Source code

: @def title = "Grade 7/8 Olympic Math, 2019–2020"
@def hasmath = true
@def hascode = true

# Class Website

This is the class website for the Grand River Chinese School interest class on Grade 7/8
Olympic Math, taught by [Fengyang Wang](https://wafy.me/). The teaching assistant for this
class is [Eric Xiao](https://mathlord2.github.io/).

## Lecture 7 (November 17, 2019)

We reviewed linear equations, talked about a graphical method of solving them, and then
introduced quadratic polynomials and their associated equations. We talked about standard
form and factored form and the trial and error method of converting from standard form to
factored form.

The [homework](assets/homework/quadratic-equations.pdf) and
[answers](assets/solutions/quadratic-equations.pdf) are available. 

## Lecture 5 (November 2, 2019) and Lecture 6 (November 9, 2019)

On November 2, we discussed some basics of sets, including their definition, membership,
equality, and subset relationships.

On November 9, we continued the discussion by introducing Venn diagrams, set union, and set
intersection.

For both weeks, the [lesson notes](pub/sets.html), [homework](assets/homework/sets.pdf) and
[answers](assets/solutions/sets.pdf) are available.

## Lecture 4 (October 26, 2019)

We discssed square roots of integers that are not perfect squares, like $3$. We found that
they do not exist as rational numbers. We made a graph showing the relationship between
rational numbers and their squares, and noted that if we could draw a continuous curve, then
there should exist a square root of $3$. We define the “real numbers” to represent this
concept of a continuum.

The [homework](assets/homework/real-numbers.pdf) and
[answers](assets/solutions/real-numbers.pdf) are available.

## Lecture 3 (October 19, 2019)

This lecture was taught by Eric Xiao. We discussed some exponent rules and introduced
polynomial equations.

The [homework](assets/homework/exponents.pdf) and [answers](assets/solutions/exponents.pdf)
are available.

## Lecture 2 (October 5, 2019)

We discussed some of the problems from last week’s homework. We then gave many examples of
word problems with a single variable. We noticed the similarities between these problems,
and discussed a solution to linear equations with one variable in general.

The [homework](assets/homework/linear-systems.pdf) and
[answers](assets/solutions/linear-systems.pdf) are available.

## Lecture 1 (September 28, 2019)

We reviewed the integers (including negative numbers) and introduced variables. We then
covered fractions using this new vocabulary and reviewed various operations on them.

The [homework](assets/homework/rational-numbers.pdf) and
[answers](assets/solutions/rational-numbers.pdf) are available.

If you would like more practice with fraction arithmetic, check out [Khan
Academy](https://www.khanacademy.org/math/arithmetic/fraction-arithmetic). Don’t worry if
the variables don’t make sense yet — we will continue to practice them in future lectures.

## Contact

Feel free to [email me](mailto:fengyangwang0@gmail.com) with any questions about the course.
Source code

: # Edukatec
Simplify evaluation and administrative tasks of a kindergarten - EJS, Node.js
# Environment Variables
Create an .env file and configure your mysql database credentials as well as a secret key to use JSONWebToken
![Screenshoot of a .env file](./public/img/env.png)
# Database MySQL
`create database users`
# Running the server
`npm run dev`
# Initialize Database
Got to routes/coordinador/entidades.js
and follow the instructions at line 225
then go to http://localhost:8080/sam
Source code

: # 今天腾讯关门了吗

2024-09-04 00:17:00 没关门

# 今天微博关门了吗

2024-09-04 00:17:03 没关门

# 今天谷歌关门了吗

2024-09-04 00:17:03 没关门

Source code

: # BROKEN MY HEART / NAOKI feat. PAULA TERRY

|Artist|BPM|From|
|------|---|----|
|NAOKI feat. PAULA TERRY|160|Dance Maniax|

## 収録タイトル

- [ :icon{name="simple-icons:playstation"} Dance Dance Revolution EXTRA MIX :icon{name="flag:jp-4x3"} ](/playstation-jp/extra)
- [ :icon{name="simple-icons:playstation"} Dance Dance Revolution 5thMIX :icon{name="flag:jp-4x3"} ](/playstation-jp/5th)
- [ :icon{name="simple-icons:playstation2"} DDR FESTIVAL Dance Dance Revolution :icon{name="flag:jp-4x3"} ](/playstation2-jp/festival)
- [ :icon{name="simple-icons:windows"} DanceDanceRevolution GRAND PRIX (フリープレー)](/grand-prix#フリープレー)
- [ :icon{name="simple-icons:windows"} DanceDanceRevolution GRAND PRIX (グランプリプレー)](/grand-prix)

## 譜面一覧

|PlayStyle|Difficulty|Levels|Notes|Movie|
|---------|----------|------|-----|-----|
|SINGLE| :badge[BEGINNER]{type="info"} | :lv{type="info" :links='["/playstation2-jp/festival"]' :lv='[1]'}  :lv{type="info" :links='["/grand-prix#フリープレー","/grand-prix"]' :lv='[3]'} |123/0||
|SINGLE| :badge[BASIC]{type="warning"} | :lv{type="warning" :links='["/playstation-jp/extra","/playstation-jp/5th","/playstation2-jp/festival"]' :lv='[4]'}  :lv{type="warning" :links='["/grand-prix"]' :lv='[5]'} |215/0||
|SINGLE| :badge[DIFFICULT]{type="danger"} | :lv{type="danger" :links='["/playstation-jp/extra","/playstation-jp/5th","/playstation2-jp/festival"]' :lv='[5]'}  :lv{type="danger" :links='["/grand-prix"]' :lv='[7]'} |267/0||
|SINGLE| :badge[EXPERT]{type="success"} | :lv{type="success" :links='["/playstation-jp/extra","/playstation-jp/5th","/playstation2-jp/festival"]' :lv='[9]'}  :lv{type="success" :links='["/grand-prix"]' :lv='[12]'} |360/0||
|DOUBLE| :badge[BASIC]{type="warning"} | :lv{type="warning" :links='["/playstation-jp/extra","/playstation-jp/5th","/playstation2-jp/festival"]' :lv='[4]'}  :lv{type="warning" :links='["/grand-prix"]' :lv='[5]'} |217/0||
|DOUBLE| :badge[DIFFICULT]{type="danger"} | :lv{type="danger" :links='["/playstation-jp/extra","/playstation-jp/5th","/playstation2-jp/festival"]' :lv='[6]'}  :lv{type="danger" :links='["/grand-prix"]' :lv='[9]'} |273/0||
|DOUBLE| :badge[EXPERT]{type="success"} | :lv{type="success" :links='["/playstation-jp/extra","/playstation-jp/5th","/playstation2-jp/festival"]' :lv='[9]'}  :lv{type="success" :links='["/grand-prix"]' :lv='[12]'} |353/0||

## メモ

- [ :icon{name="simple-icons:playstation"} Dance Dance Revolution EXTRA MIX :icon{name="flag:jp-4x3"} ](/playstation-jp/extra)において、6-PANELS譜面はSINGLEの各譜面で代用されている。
————————
# What you need to do
Your task is to retype the entries verbatim, starting with the line that holds "[answers](assets/solutions/real-numbers.pdf) are available." and stopping after the line that holds "The [homework](assets/homework/exponents.pdf) and".

# Final answer
[answers](assets/solutions/real-numbers.pdf) are available.

## Lecture 3 (October 19, 2019)

This lecture was taught by Eric Xiao. We discussed some exponent rules and introduced
polynomial equations.

The [homework](assets/homework/exponents.pdf) and [answers](assets/solutions/exponents.pdf)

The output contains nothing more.